Parts load on one of two paths, selected by a threshold on part count:
- **Eager.** For a small number of parts, opening the table
parallel-fetches every part up front and exposes the flat union of
their entries. This is the path the flat-iteration query APIs use.
- **Lazy.** Above the threshold, parts are left unloaded and fetched
on first access, so opening a large table does not pull every part
into memory. Coalesced loading ensures concurrent readers of a cold
part share a single fetch.
## Commit pipeline
A commit turns staged record batches into new superfiles and a new
manifest. It runs in the following stages:
- **Stage.** Appended record batches accumulate in a write buffer. A
commit consumes the current buffer; a size threshold can also trigger
a commit automatically to bound the buffer's footprint.
- **Shard.** The buffered rows are partitioned into balanced shards so
that superfile builds run in parallel, independent of how the caller
batched its appends.
- **Build.** Each shard is built into one superfile, including its
full-text and vector indexes, on a worker pool.

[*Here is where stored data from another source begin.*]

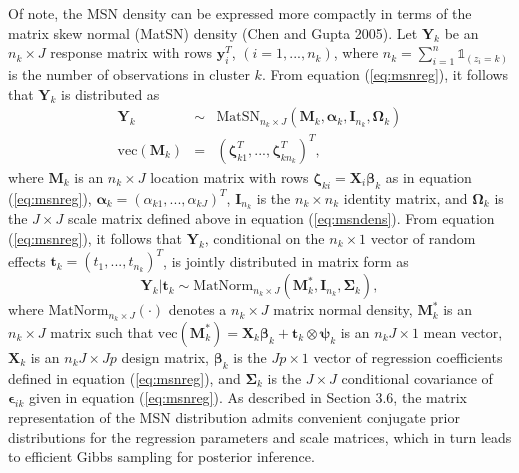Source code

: \documentclass[useAMS,referee]{biom}
\begin{document}
Of note, the MSN density can be expressed more compactly in terms of the matrix skew normal (MatSN) density (Chen and Gupta 2005). Let $\mathbf{Y}_k$ be an ${n_k \times J}$ response matrix with rows $\mathbf{y}_i^T$, $(i = 1,...,n_k)$, where $n_k = \sum_{i = 1}^n \mathds{1}_{(z_i = k)}$ is the number of observations in cluster $k$. From equation (\ref{eq:msnreg}), it follows that $\mathbf{Y}_k$ is distributed as
\begin{eqnarray}
\mathbf{Y}_{k} &\sim& \text{MatSN}_{n_k \times J}(\mathbf{M}_k,\boldsymbol\alpha_k,\mathbf{I}_{n_k},\boldsymbol\Omega_k)\label{eq:matsn}\\
\text{vec}(\mathbf{M}_k) &=& (\boldsymbol\zeta_{k1}^T,...,\boldsymbol\zeta_{kn_k}^T)^T, \nonumber
\end{eqnarray}
where $\mathbf{M}_k$ is an $n_k \times J$ location matrix with rows $\boldsymbol\zeta_{ki} = \mathbf{X}_i \boldsymbol\beta_k$ as in equation (\ref{eq:msnreg}), $\boldsymbol\alpha_k = (\alpha_{k1},...,\alpha_{kJ})^T$, $\mathbf{I}_{n_k}$ is the $n_k\times n_k$ identity matrix, and $\boldsymbol\Omega_k$ is the $J\times J$ scale matrix defined above in equation (\ref{eq:msndens}). From equation (\ref{eq:msnreg}), it follows that $\mathbf{Y}_{k}$, conditional on the $n_k\times 1$ vector of random effects $\mathbf{t}_{k} = (t_1,...,t_{n_k})^T$, is jointly distributed in matrix form as
\begin{equation}
\mathbf{Y}_k | \mathbf{t}_k \sim \text{MatNorm}_{n_k \times J}(\mathbf{M}^*_k, \mathbf{I}_{n_k}, \boldsymbol\Sigma_k),
\end{equation}
where $\text{MatNorm}_{n_k \times J}(\cdot)$ denotes a $n_k\times J$ matrix normal density, $\mathbf{M}^*_k$ is an $n_k \times J$ matrix such that $\text{vec}(\mathbf{M}^*_k) = \mathbf{X}_{k} \boldsymbol\beta_k + \mathbf{t}_k \otimes \boldsymbol\psi_k$ is an $n_kJ\times 1$ mean vector, $\mathbf{X}_k$ is an $n_kJ \times Jp$ design matrix, $\boldsymbol\beta_k$ is the $Jp\times 1$ vector of regression coefficients defined in equation (\ref{eq:msnreg}), and $\boldsymbol\Sigma_k$ is the $J\times J$ conditional covariance of $\boldsymbol\epsilon_{ik}$ given in equation (\ref{eq:msnreg}). As described in Section 3.6, the matrix representation of the MSN distribution admits convenient conjugate prior distributions for the regression parameters and scale matrices, which in turn leads to efficient Gibbs sampling for posterior inference. 
\end{document}
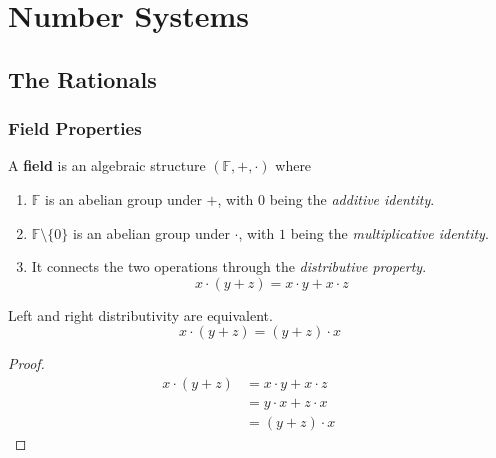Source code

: \section{Number Systems} 

\subsection{The Rationals}

  \subsubsection{Field Properties}  

    \begin{definition}[Field]
      A \textbf{field} is an algebraic structure $(\mathbb{F}, +, \cdot)$ where 
      \begin{enumerate}
        \item $\mathbb{F}$ is an abelian group under $+$, with $0$ being the \textit{additive identity}. 
        \item $\mathbb{F} \setminus \{0\}$ is an abelian group under $\cdot$, with $1$ being the \textit{multiplicative identity}. 
        \item It connects the two operations through the \textit{distributive property}.
        \begin{equation}
          x \cdot (y + z) = x \cdot y + x \cdot z
        \end{equation}
      \end{enumerate}
    \end{definition} 

    \begin{lemma}[Left = Right Distributivity]
      Left and right distributivity are equivalent. 
      \begin{equation}
        x \cdot (y + z) = (y + z) \cdot x
      \end{equation}
    \end{lemma} 
    \begin{proof}
      \begin{align}
        x \cdot (y + z) & = x \cdot y + x \cdot z && \tag{Distributive} \\
                        & = y \cdot x + z \cdot x && \tag{Commutative} \\
                        & = (y + z) \cdot x && \tag{Distributive} 
      \end{align}
    \end{proof} 

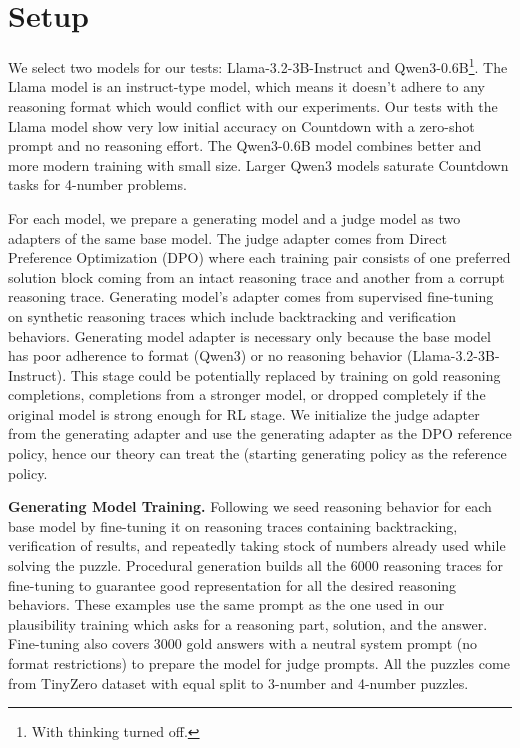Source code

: \documentclass[12pt,a4paper]{article}
\begin{document}
\vspace{10pt}

\section{Setup}
\label{sec:setup}

We select two models for our tests: Llama-3.2-3B-Instruct  and Qwen3-0.6B\footnote{With thinking turned off.}. The Llama model is an instruct-type model, which means it doesn't adhere to any reasoning format which would conflict with our experiments.  Our tests with the Llama model show very low initial accuracy on Countdown with a zero-shot prompt and no reasoning effort. The Qwen3-0.6B model combines better and more modern training with small size. Larger Qwen3 models saturate Countdown tasks for 4-number problems.


For each model, we prepare a generating model and a judge model as two adapters of the same base model. The judge adapter comes from Direct Preference Optimization (DPO) where each training pair consists of one preferred solution block coming from an intact reasoning trace and another from a corrupt reasoning trace. Generating model's adapter comes from supervised fine-tuning on synthetic reasoning traces which include backtracking and verification behaviors. Generating model adapter is necessary only because the base model has poor adherence to format (Qwen3) or no reasoning behavior (Llama-3.2-3B-Instruct). This stage could be potentially replaced by training on gold reasoning completions, completions from a stronger model, or dropped completely if the original model is strong enough for RL stage. We initialize the judge adapter from the generating adapter and use the generating adapter as the DPO reference policy, hence our theory can treat the (starting generating policy as the reference policy.


\textbf{Generating Model Training.}  Following \citet{gandhi_cognitive_2025} we seed reasoning behavior for each base model by fine-tuning it on reasoning traces containing backtracking, verification of results, and repeatedly taking stock of numbers already used while solving the puzzle. Procedural generation builds all the 6000 reasoning traces for fine-tuning to guarantee good representation for all the desired reasoning behaviors. These examples use the same prompt as the one used in our plausibility training which asks for a reasoning part, solution, and the answer. Fine-tuning also covers 3000 gold answers with a neutral system prompt (no format restrictions) to prepare the model for judge prompts. All the puzzles come from TinyZero dataset \citep{pan_tinyzero_2025} with equal split to 3-number and 4-number puzzles. 
\end{document}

- **Summarize.** Each new superfile's manifest entry is derived — row
range, scalar statistics, and the full-text and vector summaries.
- **Publish.** The superfile bytes are written to the storage backend and
a successor manifest containing the existing and new entries is
published atomically.
## Storage
Superfile files are stored as ordinary Parquet files. The manifest is a
catalog over those files; it does not change the superfile format. Any
Parquet reader can open an individual superfile file and read its
columnar data directly, ignoring the embedded indexes.
For persistent tables, the storage backend holds three things: the
superfile files, the manifest, and a pointer to the current manifest.
Publishing a commit writes the new superfiles and manifest first, then
swings the pointer in a single atomic step, so a reader resolving the
pointer always lands on a complete manifest. When multiple processes
write the same table, the pointer update is guarded so that a writer
working from a stale manifest cannot silently overwrite another
writer's commit: a conflicting publish is retried with backoff,
refreshing from the current manifest and rebuilding on top, up to a
bounded number of attempts before the commit surfaces a contention
error.
Superfile uploads adapt to size. Below a configurable threshold a
superfile is written in a single put; at or above it the upload is split
into fixed-size chunks driven in parallel, which lowers peak memory
during the write and limits the cost of a transient backend failure
mid-upload.
Range reads are exact-or-error. A read for a byte range yields exactly
that many bytes or a typed error — a reader never sees a silently short
buffer. Recovering from transient backend truncation or connection
flakiness sits beneath this contract, in the storage layer.
Readers may verify the superfile's embedded checksums when opening it.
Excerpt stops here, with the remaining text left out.